The Kashmir issue is an obstinate conflict between India and Pakistan since the Subcontinent was divided in 1947. Three wars have been fought in the years 1948, 1965, and 1999. These have been a desperate attempt to decide who gets to “keep” the land. The initial decision for the conflict rested on Kashmir’s geographical location and the inhabitant’s desires. However, it gained magnanimity when the Hindu Maharaja necessitated assistance from the Indian Military. Thereby, aggravating a skirmish that remains to date.

Since the vague lack of resolve over the matter, various prominent political figures have released their statements. These have been equivocal and often offensive contributions to the Kashmir issue.

Though India has prominently asserted rights over the region, the dispute still stands. The decisions are often against Kashmir’s interests, and the apprehensions of the residents have been conveniently overlooked. Despite several “efforts” to bring an end to the crisis, an objective viewpoint might also state that no progress has been made since the conflict began a little over 7 decades ago.


The Kashmir issue has been epitomized by military attacks and elections followed by protest, which causes a perpetual state of unrest. However, since 2014, the death toll has increased and the conflict worsened. The death toll increased up to 2000 by 2016. There is also a prominent ban on all available media in several parts of the region.

The Kashmir issue still stands unresolved today. The media only ever covers it when militants on both sides die after an extensive series of protests and unrest. Kashmir is either a conflict of convenience or distraction. Kashmir is a bait to either distract audiences on both sides. Or, to nudge and see how well both parts of the subcontinent still care. In 2017, Indian politician, Jitendra Singh even went on to say that there was no such thing as a ‘Kashmir issue’.

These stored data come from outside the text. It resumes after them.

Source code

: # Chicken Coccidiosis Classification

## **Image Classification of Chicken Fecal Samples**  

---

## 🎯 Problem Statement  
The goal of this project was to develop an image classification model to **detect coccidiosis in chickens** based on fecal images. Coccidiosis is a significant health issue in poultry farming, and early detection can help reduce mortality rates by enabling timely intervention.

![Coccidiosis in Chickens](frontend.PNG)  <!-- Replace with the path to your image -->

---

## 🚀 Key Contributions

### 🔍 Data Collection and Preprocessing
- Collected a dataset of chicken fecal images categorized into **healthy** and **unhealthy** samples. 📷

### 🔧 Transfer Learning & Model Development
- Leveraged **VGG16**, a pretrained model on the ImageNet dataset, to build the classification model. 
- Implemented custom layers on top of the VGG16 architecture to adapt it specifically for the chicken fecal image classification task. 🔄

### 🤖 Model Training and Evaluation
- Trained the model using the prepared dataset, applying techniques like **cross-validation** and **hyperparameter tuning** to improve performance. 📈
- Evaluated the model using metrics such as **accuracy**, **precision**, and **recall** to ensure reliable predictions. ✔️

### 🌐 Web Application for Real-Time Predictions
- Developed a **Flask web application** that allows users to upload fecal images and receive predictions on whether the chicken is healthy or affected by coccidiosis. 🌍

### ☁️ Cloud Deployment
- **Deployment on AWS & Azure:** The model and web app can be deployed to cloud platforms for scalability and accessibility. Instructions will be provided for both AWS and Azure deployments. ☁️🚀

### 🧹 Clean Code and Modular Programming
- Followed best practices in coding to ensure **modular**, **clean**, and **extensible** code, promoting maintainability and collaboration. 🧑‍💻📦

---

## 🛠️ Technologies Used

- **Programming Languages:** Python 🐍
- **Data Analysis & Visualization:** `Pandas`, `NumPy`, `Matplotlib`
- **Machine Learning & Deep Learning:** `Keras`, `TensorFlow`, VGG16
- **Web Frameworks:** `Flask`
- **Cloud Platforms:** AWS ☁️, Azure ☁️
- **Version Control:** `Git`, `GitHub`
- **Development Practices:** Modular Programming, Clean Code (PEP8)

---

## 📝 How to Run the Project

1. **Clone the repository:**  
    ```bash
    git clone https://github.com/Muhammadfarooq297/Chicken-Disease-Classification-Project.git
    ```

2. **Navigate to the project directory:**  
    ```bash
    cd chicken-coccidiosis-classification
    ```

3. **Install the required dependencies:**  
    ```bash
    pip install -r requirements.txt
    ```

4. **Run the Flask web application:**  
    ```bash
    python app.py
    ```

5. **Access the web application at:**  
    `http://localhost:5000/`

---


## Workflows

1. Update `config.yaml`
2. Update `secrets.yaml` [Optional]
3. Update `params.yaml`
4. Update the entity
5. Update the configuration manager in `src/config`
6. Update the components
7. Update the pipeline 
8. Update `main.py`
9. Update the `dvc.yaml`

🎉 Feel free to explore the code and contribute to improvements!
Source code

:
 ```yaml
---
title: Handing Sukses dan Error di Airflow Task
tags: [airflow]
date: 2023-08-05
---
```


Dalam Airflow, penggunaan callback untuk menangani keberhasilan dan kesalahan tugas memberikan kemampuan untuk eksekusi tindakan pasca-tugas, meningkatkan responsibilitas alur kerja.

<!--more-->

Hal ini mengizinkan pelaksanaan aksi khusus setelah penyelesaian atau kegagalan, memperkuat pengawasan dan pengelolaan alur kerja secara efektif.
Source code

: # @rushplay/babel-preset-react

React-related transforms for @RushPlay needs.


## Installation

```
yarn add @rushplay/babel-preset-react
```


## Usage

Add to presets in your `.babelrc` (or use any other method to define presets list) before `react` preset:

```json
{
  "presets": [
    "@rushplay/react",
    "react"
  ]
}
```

The word “Kashmir” has become such a matter of misfortune and woe that the word no longer resonates with the beauty it stands for.

The matter should be discussed more intently at an international stratum. The Kashmiris should have the right to self-determination. They should be given the integrity and respect to decide for themselves in order to coexist peacefully with the regions they share borders with. It is time to change the spirit of Kashmir. And to end this thought, Arundhati Roy epitomizes the tenor of Kashmiri with the following:

In Kashmir when we wake up and say ‘Good Morning’ what we really mean is ‘Good Mourning’.”